- Exercise
Go through the entries below and print each one exactly.

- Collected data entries
--

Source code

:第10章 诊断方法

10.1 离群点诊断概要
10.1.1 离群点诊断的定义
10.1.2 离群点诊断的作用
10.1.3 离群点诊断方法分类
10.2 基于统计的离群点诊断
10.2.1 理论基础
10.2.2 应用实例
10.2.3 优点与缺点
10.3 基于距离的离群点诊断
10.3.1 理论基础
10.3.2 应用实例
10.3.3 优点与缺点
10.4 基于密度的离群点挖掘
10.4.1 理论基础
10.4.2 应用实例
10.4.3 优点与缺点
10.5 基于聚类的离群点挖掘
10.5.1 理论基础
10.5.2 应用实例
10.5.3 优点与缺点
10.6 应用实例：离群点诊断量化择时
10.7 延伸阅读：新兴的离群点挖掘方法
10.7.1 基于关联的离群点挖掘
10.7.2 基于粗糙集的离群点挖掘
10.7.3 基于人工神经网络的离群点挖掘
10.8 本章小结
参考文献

--

- Written answer
Source code

:第10章 诊断方法

10.1 离群点诊断概要
10.1.1 离群点诊断的定义
10.1.2 离群点诊断的作用
10.1.3 离群点诊断方法分类
10.2 基于统计的离群点诊断
10.2.1 理论基础
10.2.2 应用实例
10.2.3 优点与缺点
10.3 基于距离的离群点诊断
10.3.1 理论基础
10.3.2 应用实例
10.3.3 优点与缺点
10.4 基于密度的离群点挖掘
10.4.1 理论基础
10.4.2 应用实例
10.4.3 优点与缺点
10.5 基于聚类的离群点挖掘
10.5.1 理论基础
10.5.2 应用实例
10.5.3 优点与缺点
10.6 应用实例：离群点诊断量化择时
10.7 延伸阅读：新兴的离群点挖掘方法
10.7.1 基于关联的离群点挖掘
10.7.2 基于粗糙集的离群点挖掘
10.7.3 基于人工神经网络的离群点挖掘
10.8 本章小结
参考文献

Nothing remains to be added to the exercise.